Pourtant, certaines voix comme Polygon défendent l’œuvre comme une réussite esthétique audacieuse, capable de montrer ce que le cinéma de genre peut apporter en termes de création visuelle et d’innovation narrative, même face à l’indifférence critique.
Pourquoi redécouvrir cette Terre perdue
Si l’on dépasse les attentes d’un scénario traditionnel, In The Lost Lands mérite d’être vu comme un projet visuel ambitieux. Anderson y affirme un univers personnel, décoré d’effets soignés, de cadres inspirés — notamment les séquences où la magie nous plonge dans l’esprit d’un autre — et de plans spectaculaires bien chorégraphiés.

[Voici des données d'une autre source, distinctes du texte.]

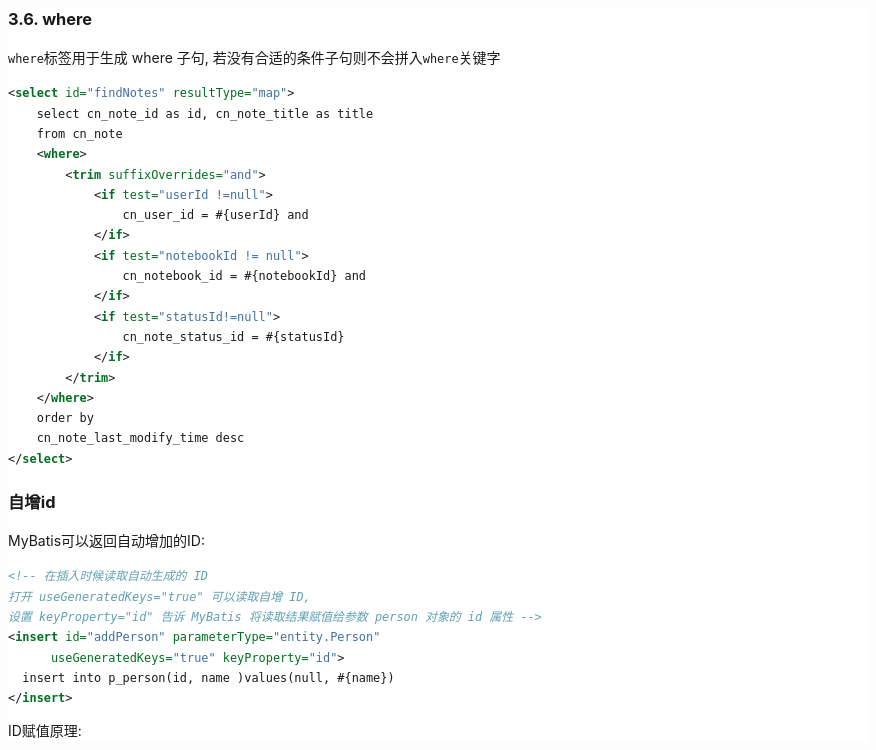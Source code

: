 ### 3.6. where

`where`标签用于生成 where 子句, 若没有合适的条件子句则不会拼入`where`关键字

```xml
<select id="findNotes" resultType="map">
    select cn_note_id as id, cn_note_title as title
    from cn_note
    <where>
        <trim suffixOverrides="and">
            <if test="userId !=null">
                cn_user_id = #{userId} and
            </if>
            <if test="notebookId != null">
                cn_notebook_id = #{notebookId} and
            </if>
            <if test="statusId!=null">
                cn_note_status_id = #{statusId}
            </if>
        </trim>
    </where>
    order by
    cn_note_last_modify_time desc
</select>
```

### 自增id

MyBatis可以返回自动增加的ID:

  ```xml
<!-- 在插入时候读取自动生成的 ID
  打开 useGeneratedKeys="true" 可以读取自增 ID, 
设置 keyProperty="id" 告诉 MyBatis 将读取结果赋值给参数 person 对象的 id 属性 -->
<insert id="addPerson" parameterType="entity.Person" 
        useGeneratedKeys="true" keyProperty="id">
    insert into p_person(id, name )values(null, #{name})
</insert>
  ```


ID赋值原理:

Le tandem Jovovich-Bautista, producteur et acteur à la fois, démontre une volonté commune de bâtir un récit à leur main, quitte à polariser. Leur intérêt commun pour l’œuvre de Martin se traduit ici par des scènes émotionnellement contenues mais visuellement fortes.
Une expérience à (re)contempler
In The Lost Lands n’est pas parfait : le rythme est parfois lent, les dialogues peu inspirés, et certains visuels paraissent datés ou sous-exploités. Mais en adoptant un regard bienveillant, on y perçoit une tentative de cinéma de genre original, une tentative de revisiter l’esthétique du western-fantasy avec des outils contemporains, et surtout une sensibilité visuelle rare dans le cinéma mainstream.